Kau membawa motormu pelan-pelan. Aku tidak asing dengan padatnya jalanan yang kau belah. Hingga kemudian berbelok pada jalan-jalan pedesaan yang belum pernah aku jamah, padahal kurang lima menit saja jaraknya dari kosan. Keberanian manusia memang jarang terlatih ketika telah menemukan jalur-jalur aman, seperti contohnya aku yang tak pernah ingin menemukan tempat kemana kau bawa aku saat ini.
Matahari mulai bergerak ke arah barat. Sebentar lagi senja. Sepertinya ini senja yang ke-berpuluh kali yang kulewati hanya denganmu saja. Sekali dua kali tanpa kau tahu, aku menjadi takut memiliki lebih banyak kenangan bersamamu daripada dengan suamiku nanti. Sial.
Kita berhenti pada sebuah buk tepi jalan pedesaan.Benar. Hanya 7 menit. Aku melihat sawah menghampar di sisi kanan dan kiri. Masih hijau benar. Para petani baru selesai bertanam. Sebagian tanah masih hitam karena belum selesai dibajak. Pada sawah sisi kiri, mataku merayapi gunung lawu yang nampak gagah.
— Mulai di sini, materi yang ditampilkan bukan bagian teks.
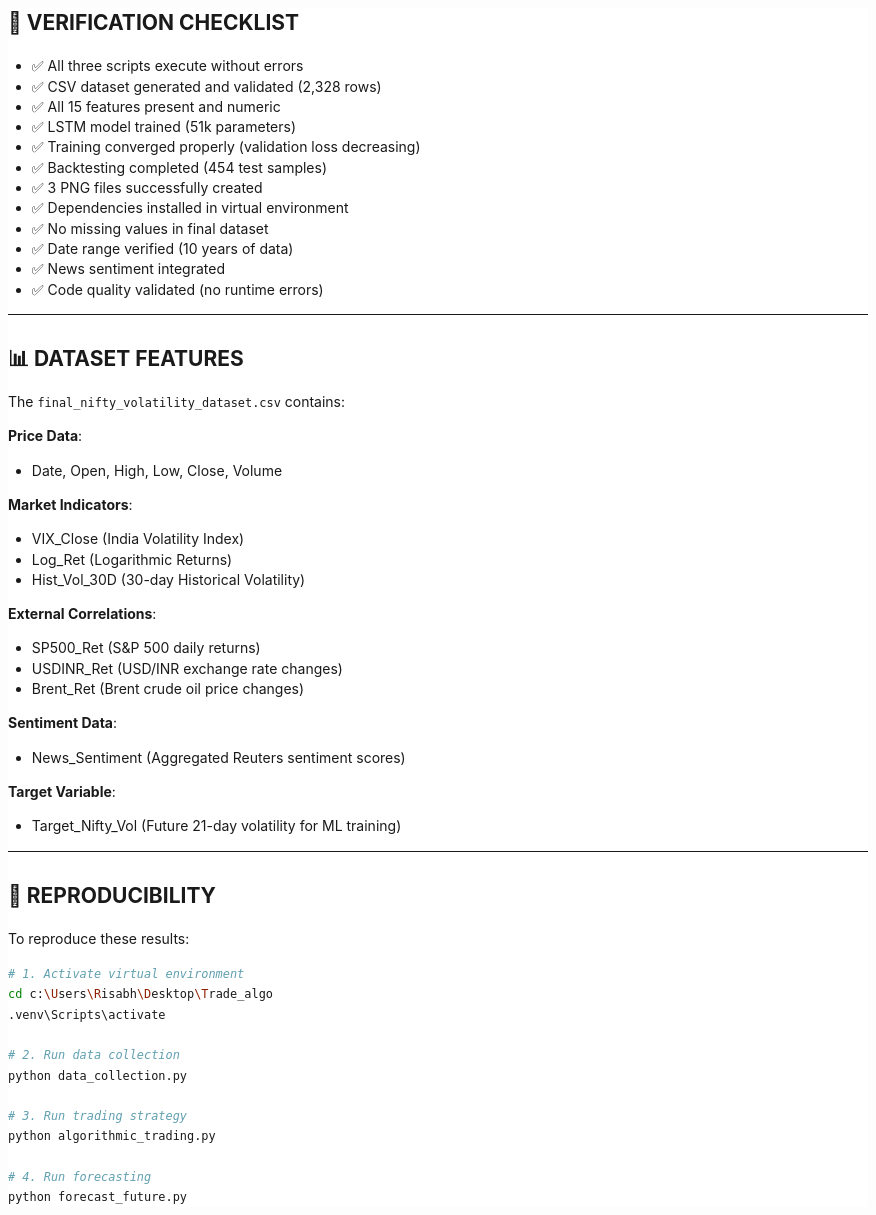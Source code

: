 
## 🎯 VERIFICATION CHECKLIST

- ✅ All three scripts execute without errors
- ✅ CSV dataset generated and validated (2,328 rows)
- ✅ All 15 features present and numeric
- ✅ LSTM model trained (51k parameters)
- ✅ Training converged properly (validation loss decreasing)
- ✅ Backtesting completed (454 test samples)
- ✅ 3 PNG files successfully created
- ✅ Dependencies installed in virtual environment
- ✅ No missing values in final dataset
- ✅ Date range verified (10 years of data)
- ✅ News sentiment integrated
- ✅ Code quality validated (no runtime errors)

---

## 📊 DATASET FEATURES

The `final_nifty_volatility_dataset.csv` contains:

**Price Data**:
- Date, Open, High, Low, Close, Volume

**Market Indicators**:
- VIX_Close (India Volatility Index)
- Log_Ret (Logarithmic Returns)
- Hist_Vol_30D (30-day Historical Volatility)

**External Correlations**:
- SP500_Ret (S&P 500 daily returns)
- USDINR_Ret (USD/INR exchange rate changes)
- Brent_Ret (Brent crude oil price changes)

**Sentiment Data**:
- News_Sentiment (Aggregated Reuters sentiment scores)

**Target Variable**:
- Target_Nifty_Vol (Future 21-day volatility for ML training)

---

## 🔄 REPRODUCIBILITY

To reproduce these results:

```bash
# 1. Activate virtual environment
cd c:\Users\Risabh\Desktop\Trade_algo
.venv\Scripts\activate

# 2. Run data collection
python data_collection.py

# 3. Run trading strategy
python algorithmic_trading.py

# 4. Run forecasting
python forecast_future.py
```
Dan pada sisi kanan, gunung merapi terlihat manis disebalik rimbun bukit. Tepat di bawah buk tempat kita duduk adalah selokan kecil beraliran air jernih yang membelah pematang. Kulitku agak basah dengan sisa hujan tadi siang yang meninggalkan jejak pada pucuk-pucuk daun pohon sirsak yang memayungi kita.
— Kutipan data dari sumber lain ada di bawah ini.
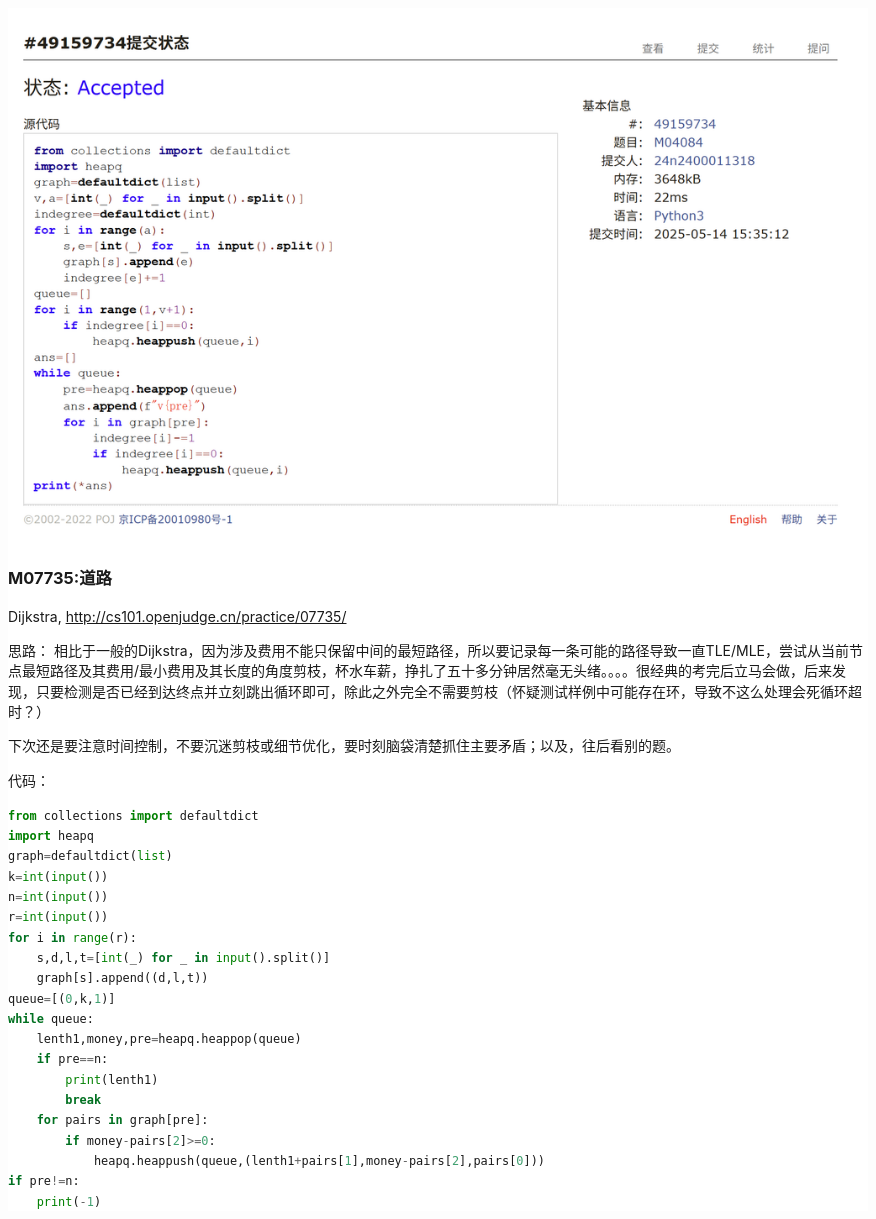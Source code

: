 ![alt text](image-77.png)




### M07735:道路

Dijkstra, http://cs101.openjudge.cn/practice/07735/

思路：
相比于一般的Dijkstra，因为涉及费用不能只保留中间的最短路径，所以要记录每一条可能的路径导致一直TLE/MLE，尝试从当前节点最短路径及其费用/最小费用及其长度的角度剪枝，杯水车薪，挣扎了五十多分钟居然毫无头绪。。。。很经典的考完后立马会做，后来发现，只要检测是否已经到达终点并立刻跳出循环即可，除此之外完全不需要剪枝（怀疑测试样例中可能存在环，导致不这么处理会死循环超时？）

下次还是要注意时间控制，不要沉迷剪枝或细节优化，要时刻脑袋清楚抓住主要矛盾；以及，往后看别的题。

代码：

```python
from collections import defaultdict
import heapq
graph=defaultdict(list)
k=int(input())
n=int(input())
r=int(input())
for i in range(r):
    s,d,l,t=[int(_) for _ in input().split()]
    graph[s].append((d,l,t))
queue=[(0,k,1)]
while queue:
    lenth1,money,pre=heapq.heappop(queue)
    if pre==n:
        print(lenth1)
        break
    for pairs in graph[pre]:
        if money-pairs[2]>=0:
            heapq.heappush(queue,(lenth1+pairs[1],money-pairs[2],pairs[0]))
if pre!=n:
    print(-1)
```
Kita bertatap sebentar. Mata kita saling mengucap terima kasih. Kemudian kau mulai bercerita bahwa sejak menjadi mahasiswa baru di kota ini kau seringkali mengejar senja di tempat ini. Apakah sendiri, bersama mantan kekasihmu, dan kembali sendiri dengan membawa luka-luka lama. Namun sore itu, aku bersamamu. Berdua saja.
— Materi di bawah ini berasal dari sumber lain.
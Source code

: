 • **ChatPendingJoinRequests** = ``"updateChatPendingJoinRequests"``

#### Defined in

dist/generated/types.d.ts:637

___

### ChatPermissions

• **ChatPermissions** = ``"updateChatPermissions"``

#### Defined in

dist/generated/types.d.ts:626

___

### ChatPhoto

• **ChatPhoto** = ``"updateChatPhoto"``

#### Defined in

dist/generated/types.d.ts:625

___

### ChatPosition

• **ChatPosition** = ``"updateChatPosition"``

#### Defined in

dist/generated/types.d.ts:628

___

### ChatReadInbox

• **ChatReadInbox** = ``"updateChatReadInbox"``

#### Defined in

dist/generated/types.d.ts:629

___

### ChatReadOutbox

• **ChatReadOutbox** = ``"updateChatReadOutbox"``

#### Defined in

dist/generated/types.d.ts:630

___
“Gunungnya indah sekali. Mirip sekali dengan yang ada di lukisan. Aku sering bertanya mana yang hadir lebih dulu, apakah penciptaan dari mahakarya berupa ala mini ataukah lukisan yang indah sekali.”
“Tapi pastilah alam ini hadir lebih dahulu ya. Sebab Tuhan tidak pernah menyontek. Dan lukisan itu, dapat kusebut indah juga sebab memori tentang eksistensi alam yang lebih dahulu menjadi pengalaman dan pengetahuanku.”
Aku sibuk mengambil posisi terbaik untuk mengabadikan beberapa potongan cerita. Kubidik gambar gunung lawu dan merapi yang memiliki latar warna senja berbeda. Tak ketinggalan juga beberapa petani yang mulai memaknai kembali kaosnya setelah letih bertanam seharian. Aku membayangkan cinta yang menyambut mereka sesampainya di rumah nanti, tentang istri dan anak-anak yang merasakan rindu lengkap dengan menu makanan sederhana yang telah terhidang.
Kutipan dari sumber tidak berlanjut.